Many of us can remember the excitement and expectations of the early years. Energy Harvesting was going to usher a new area in Wireless Embedded Systems. Nodes would be installed (nearly) everywhere, and run for years without the hassle of having to change batteries. That autonomy would in turn help reduce long-term maintenance costs and lead to even more wireless nodes.
Several years later, it is fair to say that those early visions have not (yet) materialised to the extent that was anticipated. Several early start-ups with promising technologies related to energy harvesting have disappeared. Others simply changed their orientations. Some well established firms that were offering energy harvesting solutions had to review their expectations and modify their road maps accordingly. The early excitement had given way to disillusionment and the world moved to the next hype.
Only successful in the niche?
Where is energy scavenging today? Has it reached its lowest point? Has it been relegated to the fringes of exotic technologies? No. It seems to me that it is now climbing the »Slope of Enlightenment«.
The difficult years helped separate reality from fiction and had some good effects. Hard work in determining real issues continued, at least for those who still had resources and enough energy to carry on. Building automation and some special industrial applications continued to absorb devices powered by harvested energy, providing an environment to further develop and market that technology.
Now follows the Renaissance
In the last years, a steadier picture of energy harvesting applications has emerged, following efforts to find viable solutions and look for appropriate markets. The improvement of key components required in low-power solutions and a better accessibility to those components have largely contributed to this renaissance. For instance:
- Solar cells with better efficiency are now on the market. Thanks to them, more electrical energy is available for a given area, helping keep the size of a final product small. It is now relatively easy to design solar powered Bluetooth Smart beacons that can work in office conditions. Powering wireless sensors with LEDs or photodiodes (used as solar cells) has also been demonstrated, opening the door to very low-cost solar harvesting, providing that the illumination conditions are met.

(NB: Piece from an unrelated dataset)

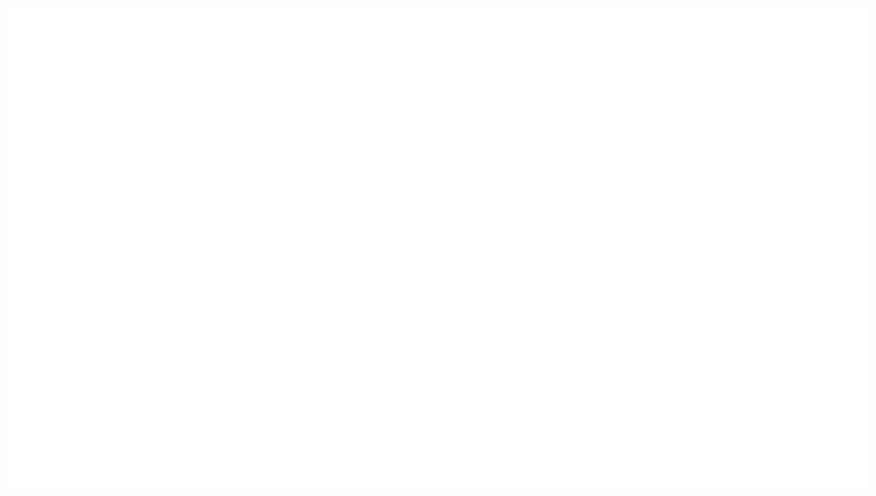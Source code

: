 <div id="htmlwidget-ac526ec88f722d2009f5" style="width:672px;height:480px;" class="plotly html-widget"></div>
<script type="application/json" data-for="htmlwidget-ac526ec88f722d2009f5">{"x":{"visdat":{"2cf1157b0eef":["function () ","plotlyVisDat"]},"cur_data":"2cf1157b0eef","attrs":{"2cf1157b0eef":{"alpha_stroke":1,"sizes":[10,100],"spans":[1,20],"type":"violin"},"2cf1157b0eef.1":{"alpha_stroke":1,"sizes":[10,100],"spans":[1,20],"type":"violin","x":{},"y":{},"legendgroup":"Yes","scalegroup":"Yes","name":"Yes","side":"negative","box":{"visible":true},"meanline":{"visible":true},"color":["blue"],"inherit":true},"2cf1157b0eef.2":{"alpha_stroke":1,"sizes":[10,100],"spans":[1,20],"type":"violin","x":{},"y":{},"legendgroup":"No","scalegroup":"No","name":"No","side":"positive","box":{"visible":true},"meanline":{"visible":true},"color":["green"],"inherit":true}},"layout":{"margin":{"b":40,"l":60,"t":25,"r":10},"xaxis":{"domain":[0,1],"automargin":true,"title":""},"yaxis":{"domain":[0,1],"automargin":true,"title":"","zeroline":false},"violingap":0,"violingroupgap":0,"violinmode":"overlay","hovermode":"closest","showlegend":true},"source":"A","config":{"showSendToCloud":false},"data":[{"fillcolor":"rgba(31,119,180,0.5)","type":"violin","marker":{"color":"rgba(31,119,180,1)","line":{"color":"rgba(31,119,180,1)"}},"line":{"color":"rgba(31,119,180,1)"},"xaxis":"x","yaxis":"y","frame":null},{"fillcolor":"rgba(0,0,255,0.5)","type":"violin","x":["Sat","Sat","Sat","Sat","Sat","Sat","Sat","Sat","Sat","Sat","Sat","Thur","Thur","Fri","Fri","Fri","Fri","Fri","Fri","Fri","Fri","Fri","Sat","Sat","Sat","Sat","Sat","Sat","Thur","Sun","Sat","Sat","Sat","Sat","Sun","Sun","Sun","Sun","Sun","Sun","Sun","Sun","Sun","Sun","Sun","Sun","Sun","Sun","Sun","Sun","Sun","Sun","Thur","Thur","Thur","Thur","Thur","Thur","Thur","Thur","Thur","Thur","Thur","Thur","Thur","Thur","Sat","Sat","Sat","Sat","Sat","Sat","Sat","Sat","Sat","Sat","Sat","Sat","Sat","Fri","Fri","Fri","Fri","Fri","Fri","Sat","Sat","Sat","Sat","Sat","Sat","Sat","Sat"],"y":[38.01,11.24,20.29,13.81,11.02,18.29,3.07,15.01,26.86,25.28,17.92,19.44,32.68,28.97,5.75,16.32,40.17,27.28,12.03,21.01,11.35,15.38,44.3,22.42,15.36,20.49,25.21,14.31,16,17.51,10.59,10.63,50.81,15.81,7.25,31.85,16.82,32.9,17.89,14.48,9.6,34.63,34.65,23.33,45.35,23.17,40.55,20.9,30.46,18.15,23.1,15.69,19.81,28.44,15.48,16.58,10.34,43.11,13,13.51,18.71,12.74,13,16.4,20.53,16.47,26.59,38.73,24.27,12.76,30.06,25.89,13.27,28.17,12.9,28.15,11.59,7.74,30.14,12.16,13.42,8.58,13.42,16.27,10.09,22.12,24.01,15.69,15.53,12.6,32.83,27.18,22.67],"legendgroup":"Yes","scalegroup":"Yes","name":"Yes","side":"negative","box":{"visible":true},"meanline":{"visible":true},"marker":{"color":"rgba(0,0,255,1)","line":{"color":"rgba(0,0,255,1)"}},"line":{"color":"rgba(0,0,255,1)"},"xaxis":"x","yaxis":"y","frame":null},{"fillcolor":"rgba(0,255,0,0.5)","type":"violin","x":["Sun","Sun","Sun","Sun","Sun","Sun","Sun","Sun","Sun","Sun","Sun","Sun","Sun","Sun","Sun","Sun","Sun","Sun","Sun","Sat","Sat","Sat","Sat","Sat","Sat","Sat","Sat","Sat","Sat","Sat","Sat","Sat","Sat","Sat","Sat","Sat","Sat","Sat","Sat","Sat","Sat","Sun","Sun","Sun","Sun","Sun","Sun","Sun","Sun","Sun","Sun","Sun","Sun","Sun","Sun","Sun","Sat","Sat","Sat","Sat","Sat","Sat","Sat","Sat","Sat","Sat","Thur","Thur","Thur","Thur","Thur","Thur","Thur","Thur","Thur","Thur","Thur","Fri","Fri","Fri","Sat","Sat","Sat","Sat","Sun","Sun","Sun","Sun","Sun","Thur","Thur","Thur","Thur","Thur","Thur","Thur","Thur","Thur","Thur","Thur","Thur","Thur","Thur","Thur","Thur","Thur","Thur","Thur","Thur","Thur","Thur","Thur","Thur","Thur","Thur","Thur","Thur","Thur","Thur","Thur","Thur","Sun","Sun","Sun","Sun","Sun","Sun","Sun","Sun","Sun","Sun","Sun","Sun","Sun","Sun","Sun","Sun","Sun","Sun","Thur","Sat","Fri","Sat","Sat","Sat","Sat","Sat","Sat","Sat","Sat","Thur"],"y":[16.99,10.34,21.01,23.68,24.59,25.29,8.77,26.88,15.04,14.78,10.27,35.26,15.42,18.43,14.83,21.58,10.33,16.29,16.97,20.65,17.92,20.29,15.77,39.42,19.82,17.81,13.37,12.69,21.7,19.65,9.55,18.35,15.06,20.69,17.78,24.06,16.31,16.93,18.69,31.27,16.04,17.46,13.94,9.68,30.4,18.29,22.23,32.4,28.55,18.04,12.54,10.29,34.81,9.94,25.56,19.49,26.41,48.27,17.59,20.08,16.45,20.23,12.02,17.07,14.73,10.51,27.2,22.76,17.29,16.66,10.07,15.98,34.83,13.03,18.28,24.71,21.16,22.49,22.75,12.46,20.92,18.24,14,7.25,38.07,23.95,25.71,17.31,29.93,10.65,12.43,24.08,11.69,13.42,14.26,15.95,12.48,29.8,8.52,14.52,11.38,22.82,19.08,20.27,11.17,12.26,18.26,8.51,10.33,14.15,13.16,17.47,34.3,41.19,27.05,16.43,8.35,18.64,11.87,9.78,7.51,14.07,13.13,17.26,24.55,19.77,29.85,48.17,25,13.39,16.49,21.5,12.66,16.21,13.81,24.52,20.76,31.71,20.69,7.56,48.33,15.98,20.45,13.28,11.61,10.77,10.07,35.83,29.03,17.82,18.78],"legendgroup":"No","scalegroup":"No","name":"No","side":"positive","box":{"visible":true},"meanline":{"visible":true},"marker":{"color":"rgba(0,255,0,1)","line":{"color":"rgba(0,255,0,1)"}},"line":{"color":"rgba(0,255,0,1)"},"xaxis":"x","yaxis":"y","frame":null}],"highlight":{"on":"plotly_click","persistent":false,"dynamic":false,"selectize":false,"opacityDim":0.2,"selected":{"opacity":1},"debounce":0},"shinyEvents":["plotly_hover","plotly_click","plotly_selected","plotly_relayout","plotly_brushed","plotly_brushing","plotly_clickannotation","plotly_doubleclick","plotly_deselect","plotly_afterplot","plotly_sunburstclick"],"base_url":"https://plot.ly"},"evals":[],"jsHooks":[]}</script>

- There are encouraging signs in the area of TEGs. New start-ups looking to make those converters more affordable have received strong financial backings for their technologies. Watches with (limited) smart functions and (partially) powered using TEGs have found their way to the consumer market, with sales exceeding expectations.
- Certainly, some of those products are still at an early stage and could even be described as expensive gadgets. However, they show that there have been important progress and that the use of EH in consumer products has come a step closer to reality.
- On the power management side, devices capable of working on a much smaller energy budget than several years ago are now available. Many of them can deal with different energy harvesting sources, which helps simplify design and production.
- The energy available is meant to power loads. Therefore, a reduction of the energy requirements of loads is a boost for energy harvesting. The current consumption of wireless embedded systems has gone down, thanks to competition and the technological advances. The on-going reduction of the minimal voltage needed for the electronics is also a positive trend, since it often leads to the reduction of energy requirements.
Energy Harvesting at the Wireless Congress
With the spread of low power wide area networks, interest in energy harvesting concepts for self-sufficient supply of radio nodes is growing. Monitoring agricultural areas with wireless sensors or tracking goods and capital goods are just two examples of applications where a self-sufficient operation over many years is desired.
The program of the 15th Wireless Congress will include a whole series of lectures on energy harvesting. Prof. Marcel Meli will also speak: »Harvesting Energy from Trees in Order to Power LPWAN IoT Nodes«.
Lectures on LPWANs are summarized in a comprehensive session »LPWAN« and also thematically bundled in the sessions on LoRa and Sigfox. Furthermore, the low-power topic also plays an important role in the mobile phone session and in the tutorials.
There are still challenges
There are also areas where important challenges remain.
- Storage element are still fragile and a weak point in the energy harvesting chain. Possibly, the efforts related to battery technologies for cars will have positive side effects.
- The cost of energy converters should further go down in order to allow the design and production or more competitive products.
- LPWAN offer a good opportunity to further develop energy harvesting. The requirements of tens of years is not easy to meet with batteries when the size and weight of the nodes are to be kept small. Adapting energy harvesting in order to cope with the needs of LPWAN will open the door to an important market.
In line with the developments in IoT, several start-ups have announced new low-power components or products powered by RF harvesting. In most cases, the details are not publicly known. However, the finances available imply that some investors have good reasons to support those start-ups.
On the basis on those changes and the positive developments on the application and market side, one could say that energy harvesting is slowly but surely taking its place under the sun.
Elektronik-Expert Prof. Dr. Marcel Meli
is a lecturer in computer technology and head of wireless systems at the Zurich University of Applied Sciences, ZHAW, Institute of Embedded Systems, InES.
His scientific interests focus on low-power embedded systems, especially low data rate wireless communications, microcontrollers, power management and components required to implement such systems.
Prof. Dr. Meli regularly participates in events such as the Embedded World Conference and the Wireless Congress and is a member of the program committee of the Wireless Congress.